Rob's foot skidded without warning. Exhausted muscle and nerve reacted poorly, and he sprawled awkwardly, almost losing his rifle.
The fall roused him from a stupor. He sat up, feeling and moving, fearful that something could have broken.
In rising a knee twinged slightly, but otherwise, he had again survived intact.
Enough, he had to rest. Hornsock's was almost within spitting distance. He would make it there and take the time he needed.
Watching his footing more closely, Rob again managed a stumbling run.
From the woods, many moccasin prints joined the river path. For a long instant, their appearance meant nothing. When their meaning did touch his exhausted mind, Rob jerked to an instinctive halt, then dodged, stiffened and awkward, into tree cover.
Freshly alerted, Rob's eyes sought movement or color. No strange shapes loomed, and he believed himself alone. He dashed old powder from his flintlock and reprimed. He checked the flint for tightness and made certain the rifle's muzzle was clear of obstruction.

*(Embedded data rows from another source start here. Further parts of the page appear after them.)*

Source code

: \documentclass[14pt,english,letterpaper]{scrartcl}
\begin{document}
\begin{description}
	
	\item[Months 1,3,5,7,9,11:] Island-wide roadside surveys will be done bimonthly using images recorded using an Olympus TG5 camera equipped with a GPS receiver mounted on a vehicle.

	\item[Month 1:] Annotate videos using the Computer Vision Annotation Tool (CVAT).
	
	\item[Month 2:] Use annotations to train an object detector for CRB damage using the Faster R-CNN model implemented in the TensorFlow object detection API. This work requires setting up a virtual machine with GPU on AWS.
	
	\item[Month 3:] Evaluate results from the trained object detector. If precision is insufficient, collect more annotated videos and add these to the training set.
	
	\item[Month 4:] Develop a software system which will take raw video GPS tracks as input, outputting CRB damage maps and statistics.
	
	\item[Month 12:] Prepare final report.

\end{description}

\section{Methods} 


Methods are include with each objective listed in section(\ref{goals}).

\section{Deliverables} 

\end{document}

The moccasin pattern was Seneca, and the wearers were five. Rob's hackles rose with the prospect that Quinaday and his warriors might be within reach. The tracks were fresh, perhaps an hour or two old.
Quinaday, if it were his party, had camped nearby and taken the trail early. Yet--Rob studied the tracks more carefully--the band did not trot. The scuffs were as deep as heel prints, and that indicated the step of stalkers. They walked, and with caution, Rob thought.
Hornsock's!
The answer appeared in Rob's mind unbidden but undoubted. Quinaday, or whoever led, would attack the settler as soon as his door opened. It would be the usual attack. Hornsock would unbar his door and step out to greet another bright morning. Indian muskets would blast in his face or hatchets would strike him down.

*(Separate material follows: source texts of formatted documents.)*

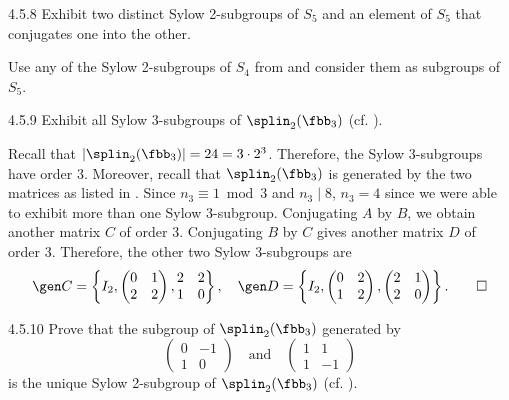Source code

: \begin{exercise}{4.5.8}
	Exhibit two distinct Sylow 2-subgroups of $S_5$ and an element of $S_5$ that conjugates one into the other.
\end{exercise}

\begin{sol}
	Use any of the Sylow 2-subgroups of $S_4$ from  and consider them as subgroups of $S_5$.
\end{sol}

\begin{exercise}{4.5.9}
	Exhibit all Sylow 3-subgroups of $\splin_2(\fbb_3)$ (cf. ).
\end{exercise}

\begin{sol}
	Recall that $|\splin_2(\fbb_3)| = 24 = 3 \cdot 2^3$.
	Therefore, the Sylow 3-subgroups have order 3.
	Moreover, recall that $\splin_2(\fbb_3)$ is generated by the two matrices as listed in .
	Since $n_3 \equiv 1 \bmod 3$ and $n_3 \mid 8$, $n_3 = 4$ since we were able to exhibit more than one Sylow 3-subgroup.
	Conjugating $A$ by $B$, we obtain another matrix $C$ of order 3.
	Conjugating $B$ by $C$ gives another matrix $D$ of order 3.
	Therefore, the other two Sylow 3-subgroups are 
	\[
		\gen C = \left\{I_2, 
		\begin{pmatrix}
			0 & 1 \\
			2 & 2
		\end{pmatrix}, 
		\begin{matrix}
			2 & 2 \\
			1 & 0
		\end{matrix} \right\}, \quad
		\gen D = \left\{I_2,
		\begin{pmatrix}
			0 & 2 \\
			1 & 2
		\end{pmatrix}, 
		\begin{pmatrix}
			2 & 1 \\
			2 & 0
		\end{pmatrix} \right\}. \qedhere
	\]
\end{sol}

\begin{exercise}{4.5.10}
	Prove that the subgroup of $\splin_2(\fbb_3)$ generated by
	\[
		\begin{pmatrix}
			0 & -1 \\
			1 & 0
		\end{pmatrix} \quad \text{and} \quad
		\begin{pmatrix}
			1 & 1 \\
			1 & -1
		\end{pmatrix}
	\]
	is the unique Sylow 2-subgroup of $\splin_2(\fbb_3)$ (cf. ).
\end{exercise}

Could Hornsock hear a rifle shot from this distance? Would he be alerted? Both were possible. Rob eared his hammer to full cock and touched his trigger.
Before Rob's finger could tighten, a distant musket shot broke the morning's calm. A ripple of shots followed the first, echoing hollowly up the river.

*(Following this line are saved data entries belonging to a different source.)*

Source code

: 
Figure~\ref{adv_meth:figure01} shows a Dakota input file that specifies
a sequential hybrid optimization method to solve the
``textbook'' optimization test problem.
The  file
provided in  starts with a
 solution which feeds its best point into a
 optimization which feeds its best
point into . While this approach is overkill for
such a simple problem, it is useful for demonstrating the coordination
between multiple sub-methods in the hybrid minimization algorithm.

Too late for warning, Quinaday or another war party had struck. If the cabin's security had been breached, the massacre was probably already over. Rob staggered into the best run he could manage. Distant screeching came on the southern wind but no gunshots. What did it mean?
Were the Seneca frustrated by a barred door or was there no need for more shooting?
If he were fresh, Quehana would have torn into the war party. Frazzled, without strength, Rob had to use caution. Still, if he ran hard, his unexpected attack could drive off the war party-if it were not already too late.
Rob hoped his first shot would be at the warrior Quinaday, who wore his scalp roach crossway.
17 Hornsock's
Kurt Hornsock rose quietly and managed to change from nightshirt to britches without waking wife or children. Hornsock liked the privacy of early morning. Undisturbed, he could look across their fields and study the growth of the good things they had planted.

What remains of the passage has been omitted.